▸ Work to be completed: Scan the records for the string "enable" and copy every line that holds it.

▸ Exercise materials:
<<<<
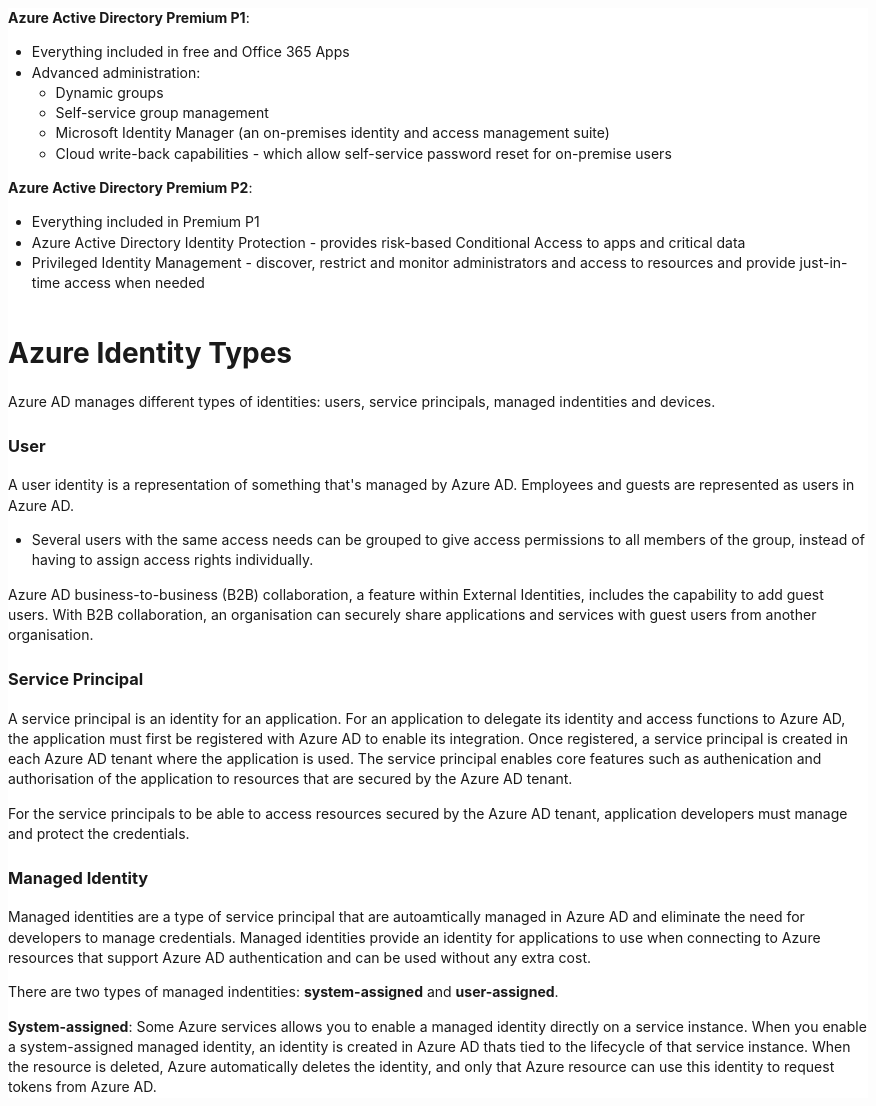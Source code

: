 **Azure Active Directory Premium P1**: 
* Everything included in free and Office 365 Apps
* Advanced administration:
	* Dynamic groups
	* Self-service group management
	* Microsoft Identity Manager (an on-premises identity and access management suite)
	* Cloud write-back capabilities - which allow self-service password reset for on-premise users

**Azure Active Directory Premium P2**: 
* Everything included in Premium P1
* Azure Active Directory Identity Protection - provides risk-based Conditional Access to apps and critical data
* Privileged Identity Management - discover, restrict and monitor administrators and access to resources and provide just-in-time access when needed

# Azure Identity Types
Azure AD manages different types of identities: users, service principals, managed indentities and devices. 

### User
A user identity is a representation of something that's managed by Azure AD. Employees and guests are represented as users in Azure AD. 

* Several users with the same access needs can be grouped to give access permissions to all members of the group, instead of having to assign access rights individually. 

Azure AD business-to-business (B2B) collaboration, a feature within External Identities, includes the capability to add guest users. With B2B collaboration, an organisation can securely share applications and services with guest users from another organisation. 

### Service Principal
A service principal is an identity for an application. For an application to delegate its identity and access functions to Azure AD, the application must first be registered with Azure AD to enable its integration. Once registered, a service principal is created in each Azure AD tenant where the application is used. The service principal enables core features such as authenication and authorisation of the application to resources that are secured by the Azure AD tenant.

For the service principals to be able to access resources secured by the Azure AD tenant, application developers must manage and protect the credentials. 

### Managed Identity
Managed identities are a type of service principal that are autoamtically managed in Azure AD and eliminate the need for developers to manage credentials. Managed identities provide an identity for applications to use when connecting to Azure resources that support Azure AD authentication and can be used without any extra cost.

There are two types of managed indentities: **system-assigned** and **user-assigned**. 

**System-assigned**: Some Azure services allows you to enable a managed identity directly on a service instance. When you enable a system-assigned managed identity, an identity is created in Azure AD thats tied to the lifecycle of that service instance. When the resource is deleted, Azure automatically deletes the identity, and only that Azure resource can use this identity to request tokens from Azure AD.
>>>>
<<<<
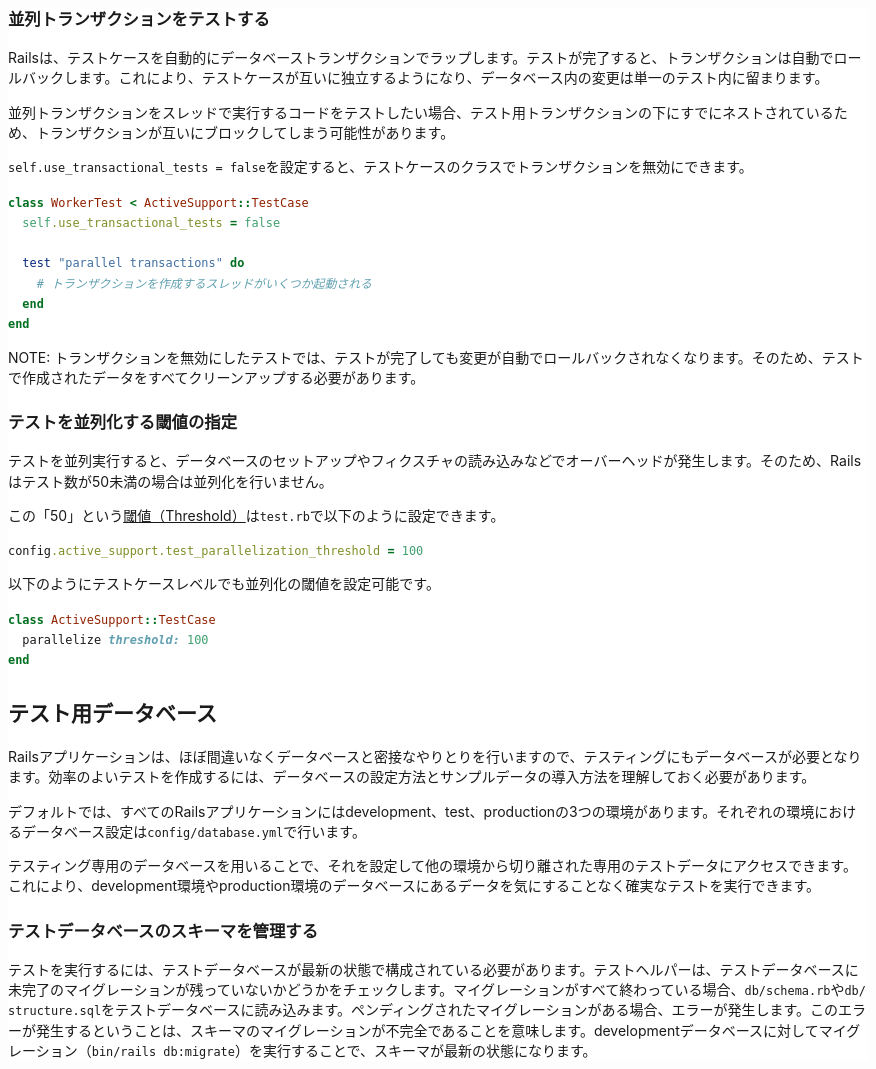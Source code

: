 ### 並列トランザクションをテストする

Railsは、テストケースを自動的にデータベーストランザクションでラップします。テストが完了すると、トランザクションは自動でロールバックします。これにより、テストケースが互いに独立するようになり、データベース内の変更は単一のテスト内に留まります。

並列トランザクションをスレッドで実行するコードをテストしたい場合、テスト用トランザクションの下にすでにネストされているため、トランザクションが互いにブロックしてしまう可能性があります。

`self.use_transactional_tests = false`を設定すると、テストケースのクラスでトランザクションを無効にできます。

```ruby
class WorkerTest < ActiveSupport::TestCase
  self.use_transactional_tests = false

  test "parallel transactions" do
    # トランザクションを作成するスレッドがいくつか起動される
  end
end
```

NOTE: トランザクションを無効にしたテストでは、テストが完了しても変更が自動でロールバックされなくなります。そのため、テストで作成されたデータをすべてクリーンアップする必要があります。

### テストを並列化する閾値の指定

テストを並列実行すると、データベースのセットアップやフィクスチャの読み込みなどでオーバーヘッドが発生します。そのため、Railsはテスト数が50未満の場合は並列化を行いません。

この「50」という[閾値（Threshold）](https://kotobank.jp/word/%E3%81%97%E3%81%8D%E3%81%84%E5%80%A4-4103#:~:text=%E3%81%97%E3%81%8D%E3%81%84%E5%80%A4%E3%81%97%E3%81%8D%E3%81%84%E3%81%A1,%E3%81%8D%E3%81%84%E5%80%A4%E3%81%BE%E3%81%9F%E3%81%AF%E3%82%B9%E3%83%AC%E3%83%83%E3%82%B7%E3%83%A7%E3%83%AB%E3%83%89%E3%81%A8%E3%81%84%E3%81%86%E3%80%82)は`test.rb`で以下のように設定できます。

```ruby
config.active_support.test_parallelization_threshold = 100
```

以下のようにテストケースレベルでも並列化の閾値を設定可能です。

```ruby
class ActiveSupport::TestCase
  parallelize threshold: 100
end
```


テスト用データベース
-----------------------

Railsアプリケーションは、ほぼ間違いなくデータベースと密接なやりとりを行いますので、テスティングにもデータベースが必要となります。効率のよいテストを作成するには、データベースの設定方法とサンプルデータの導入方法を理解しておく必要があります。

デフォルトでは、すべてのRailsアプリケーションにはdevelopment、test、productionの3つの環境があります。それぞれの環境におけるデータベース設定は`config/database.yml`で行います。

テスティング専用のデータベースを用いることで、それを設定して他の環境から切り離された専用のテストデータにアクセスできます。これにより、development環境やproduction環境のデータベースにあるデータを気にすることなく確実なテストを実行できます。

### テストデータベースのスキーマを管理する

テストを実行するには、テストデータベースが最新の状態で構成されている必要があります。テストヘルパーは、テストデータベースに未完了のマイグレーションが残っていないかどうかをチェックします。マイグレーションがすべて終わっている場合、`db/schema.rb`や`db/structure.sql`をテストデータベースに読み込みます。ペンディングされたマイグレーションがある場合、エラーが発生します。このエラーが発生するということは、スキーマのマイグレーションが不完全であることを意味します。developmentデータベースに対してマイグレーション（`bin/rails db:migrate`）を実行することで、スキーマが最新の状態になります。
>>>>
▸ Answer area:
A service principal is an identity for an application. For an application to delegate its identity and access functions to Azure AD, the application must first be registered with Azure AD to enable its integration. Once registered, a service principal is created in each Azure AD tenant where the application is used. The service principal enables core features such as authenication and authorisation of the application to resources that are secured by the Azure AD tenant.
**System-assigned**: Some Azure services allows you to enable a managed identity directly on a service instance. When you enable a system-assigned managed identity, an identity is created in Azure AD thats tied to the lifecycle of that service instance. When the resource is deleted, Azure automatically deletes the identity, and only that Azure resource can use this identity to request tokens from Azure AD.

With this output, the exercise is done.